新 浪:私も一時は辞めなければならないと思った。しかし、本会においては、まさにこのような時に何をすべきかという、先ほど岩井筆頭副代表幹事がおっしゃったような仕組みを持っている。また私自身は(他社で)社外取締役を務めており、経営の一部はやっている。その意味でそれ(代表幹事職)を遂行する要件はあるが、あくまでもこれは本会の私そして私達の仲間が作った仕組みに委ねることが非常に重要だと思い、本会が持っているこの透明性の高いガバナンスに身を委ねることが正しいと最終的に判断した。

Q:昨日のサントリーHDの会見で、会社側が違法・適法に関わらず、サプリメントを扱う会社としては適格性がないということを言われた。理解できないのは、新浪代表幹事という優秀な方が、適法だからこのサプリメントを買って良いという判断をしたことだ。
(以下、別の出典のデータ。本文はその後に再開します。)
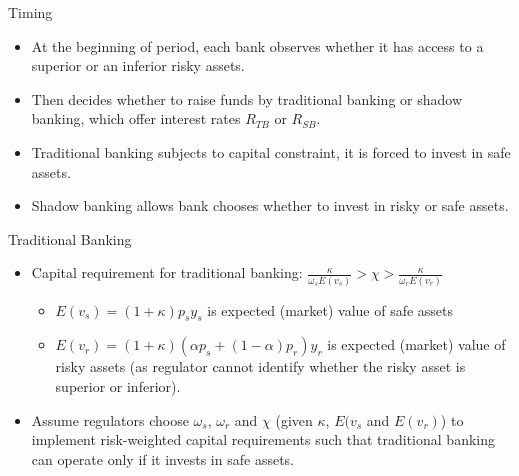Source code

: \documentclass[
  ignorenonframetext,
]{beamer}
\providecommand{\tightlist}{%
  \setlength{\itemsep}{0pt}\setlength{\parskip}{0pt}}
\begin{document}
\begin{frame}{Timing}
\protect\hypertarget{timing}{}

\begin{itemize}
\item
  At the beginning of period, each bank observes whether it has access
  to a superior or an inferior risky assets.
\item
  Then decides whether to raise funds by traditional banking or shadow
  banking, which offer interest rates \(R_{TB}\) or \(R_{SB}\).
\item
  Traditional banking subjects to capital constraint, it is forced to
  invest in safe assets.
\item
  Shadow banking allows bank chooses whether to invest in risky or safe
  assets.
\end{itemize}

\end{frame}

\begin{frame}{Traditional Banking}
\protect\hypertarget{traditional-banking}{}

\begin{itemize}
\tightlist
\item
  Capital requirement for traditional banking:
  \(\frac{\kappa}{\omega_{s}E(v_{s})}>\chi>\frac{\kappa}{\omega_{r}E(v_{r})}\)

  \begin{itemize}
  \tightlist
  \item
    \(E(v_{s})=(1+\kappa)p_{s}y_{s}\) is expected (market) value of safe
    assets
  \item
    \(E(v_{r})=(1+\kappa)(\alpha p_{s}+(1-\alpha)p_{r})y_{r}\) is
    expected (market) value of risky assets (as regulator cannot
    identify whether the risky asset is superior or inferior).
  \end{itemize}
\item
  Assume regulators choose \(\omega_{s}\), \(\omega_{r}\) and \(\chi\)
  (given \(\kappa\), \(E(v_{s}\) and \(E(v_{r})\)) to implement
  risk-weighted capital requirements such that traditional banking can
  operate only if it invests in safe assets.
\end{itemize}

\end{frame}
\end{document}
なぜ適法だと思って買ってしまったのかという部分をもう一度お聞きしたい。

新 浪:まずCBDというこの商品に書いてある内容をきちんと読み、その中に違法性のあるものは入っているという表記もなかった。その意味で、私はこれは大丈夫ということと、身体の面倒をしっかり見ていただいている大変著名な方からもこれは大丈夫と(言われた)。また、その方の娘さんが飲まれている等といったこともあり、「この商品は大丈夫だ」という判断をした。この方が色々な方にお勧めし、飲んでいるという情報もあったため、そういった方々もおられるという事例をお聞きし、判断をした次第である。

Q: 4月に持ち帰る予定だったということだが、今回だけではなく、このサプリメントはこれまでにも使われていたことがあったのか。なぜ持ち込みが厳しい国があるにも関わらず、このサプリメントの購入に至ったのかを伺いたい。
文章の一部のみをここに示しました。